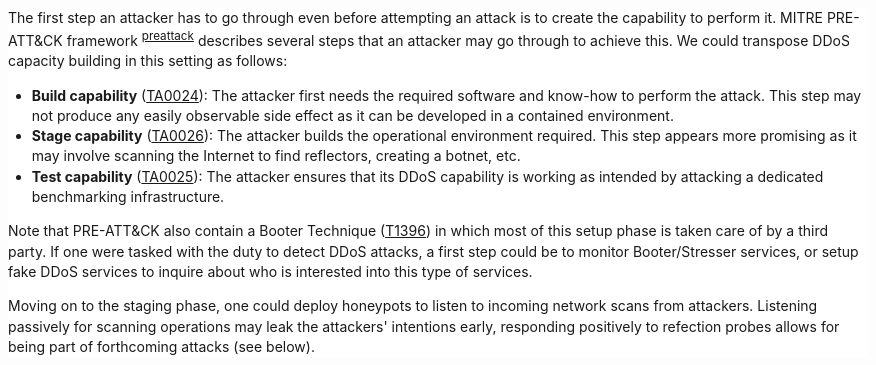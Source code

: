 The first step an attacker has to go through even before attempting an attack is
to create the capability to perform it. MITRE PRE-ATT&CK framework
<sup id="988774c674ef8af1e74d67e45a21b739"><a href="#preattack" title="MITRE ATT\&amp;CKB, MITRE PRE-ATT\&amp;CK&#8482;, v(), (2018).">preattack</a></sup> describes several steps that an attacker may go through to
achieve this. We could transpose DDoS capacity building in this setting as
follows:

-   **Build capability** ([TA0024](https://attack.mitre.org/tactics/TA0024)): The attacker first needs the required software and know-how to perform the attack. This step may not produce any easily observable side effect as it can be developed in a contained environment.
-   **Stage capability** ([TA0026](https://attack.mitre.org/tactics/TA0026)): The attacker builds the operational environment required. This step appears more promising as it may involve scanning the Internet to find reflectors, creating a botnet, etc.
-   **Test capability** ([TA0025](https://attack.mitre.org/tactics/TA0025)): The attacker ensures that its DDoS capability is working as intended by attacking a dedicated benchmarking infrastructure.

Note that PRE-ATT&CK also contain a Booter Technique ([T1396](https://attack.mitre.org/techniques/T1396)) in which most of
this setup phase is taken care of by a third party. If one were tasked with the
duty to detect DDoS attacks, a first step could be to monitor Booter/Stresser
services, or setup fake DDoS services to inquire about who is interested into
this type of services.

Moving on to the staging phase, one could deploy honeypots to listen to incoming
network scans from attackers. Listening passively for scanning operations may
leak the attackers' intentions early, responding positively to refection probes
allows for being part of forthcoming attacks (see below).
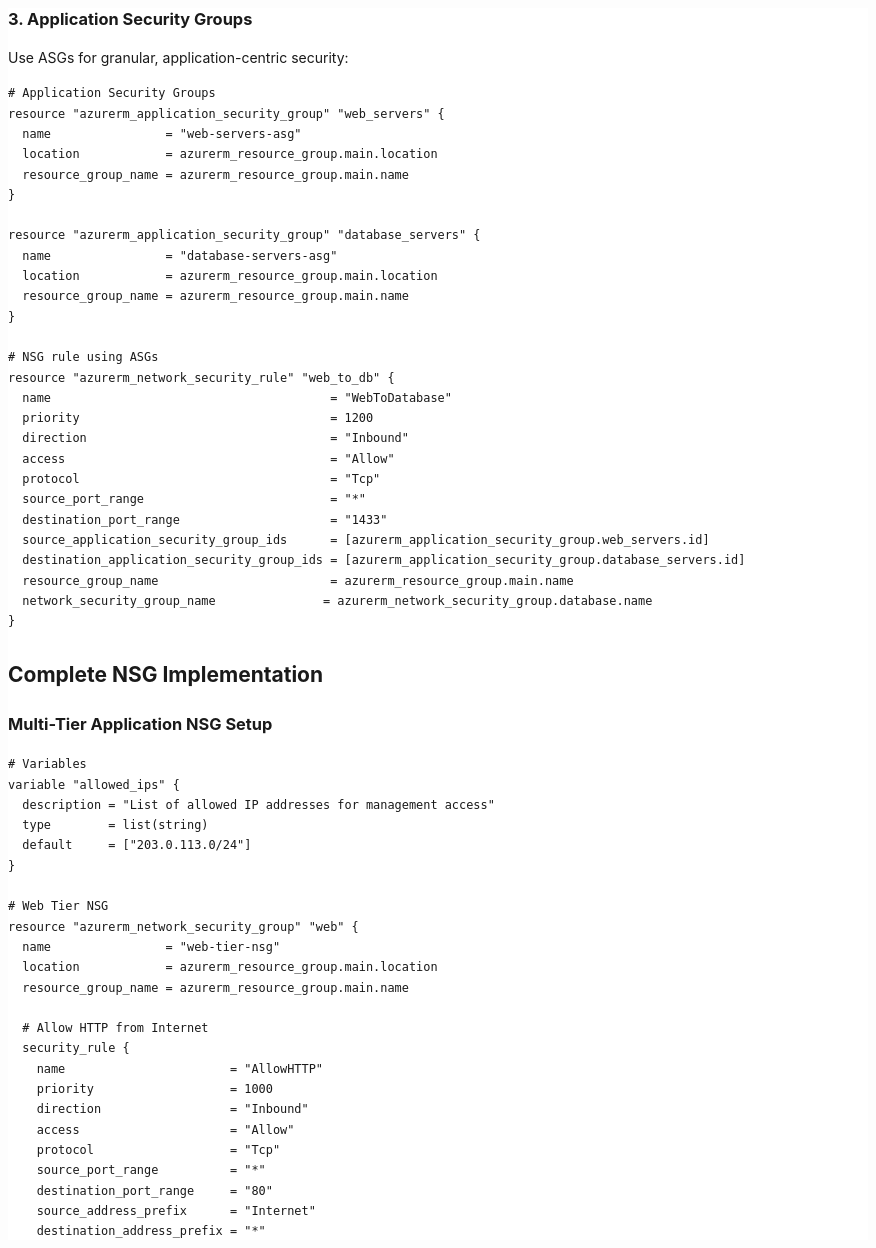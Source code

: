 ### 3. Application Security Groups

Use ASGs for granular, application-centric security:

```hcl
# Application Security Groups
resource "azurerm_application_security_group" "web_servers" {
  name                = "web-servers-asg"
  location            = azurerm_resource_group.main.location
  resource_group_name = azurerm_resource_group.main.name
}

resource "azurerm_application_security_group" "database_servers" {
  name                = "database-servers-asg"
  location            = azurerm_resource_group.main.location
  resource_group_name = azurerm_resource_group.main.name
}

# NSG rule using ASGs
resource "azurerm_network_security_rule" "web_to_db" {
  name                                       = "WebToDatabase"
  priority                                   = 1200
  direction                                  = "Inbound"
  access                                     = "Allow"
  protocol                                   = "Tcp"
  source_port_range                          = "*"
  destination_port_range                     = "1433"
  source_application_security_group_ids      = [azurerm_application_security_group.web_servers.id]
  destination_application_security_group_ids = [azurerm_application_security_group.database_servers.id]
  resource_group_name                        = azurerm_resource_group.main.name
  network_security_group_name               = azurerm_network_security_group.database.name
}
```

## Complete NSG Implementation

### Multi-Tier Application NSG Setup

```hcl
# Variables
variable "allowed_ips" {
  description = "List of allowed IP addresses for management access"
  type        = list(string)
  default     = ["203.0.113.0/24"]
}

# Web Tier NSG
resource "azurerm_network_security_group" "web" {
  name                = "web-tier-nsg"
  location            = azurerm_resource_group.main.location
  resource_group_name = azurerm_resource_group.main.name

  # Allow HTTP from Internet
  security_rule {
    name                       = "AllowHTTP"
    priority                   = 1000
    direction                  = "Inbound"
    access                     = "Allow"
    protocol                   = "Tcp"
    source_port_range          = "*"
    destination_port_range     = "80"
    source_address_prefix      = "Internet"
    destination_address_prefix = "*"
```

# # # #

Provide the lines again, unchanged, from where the data above begins through the line containing "a contained environment.", both ends included, omitting pictures and adding nothing.

§ Result:
Source code

: The first step an attacker has to go through even before attempting an attack is
to create the capability to perform it. MITRE PRE-ATT&CK framework
<sup id="988774c674ef8af1e74d67e45a21b739"><a href="#preattack" title="MITRE ATT\&amp;CKB, MITRE PRE-ATT\&amp;CK&#8482;, v(), (2018).">preattack</a></sup> describes several steps that an attacker may go through to
achieve this. We could transpose DDoS capacity building in this setting as
follows:

-   **Build capability** ([TA0024](https://attack.mitre.org/tactics/TA0024)): The attacker first needs the required software and know-how to perform the attack. This step may not produce any easily observable side effect as it can be developed in a contained environment.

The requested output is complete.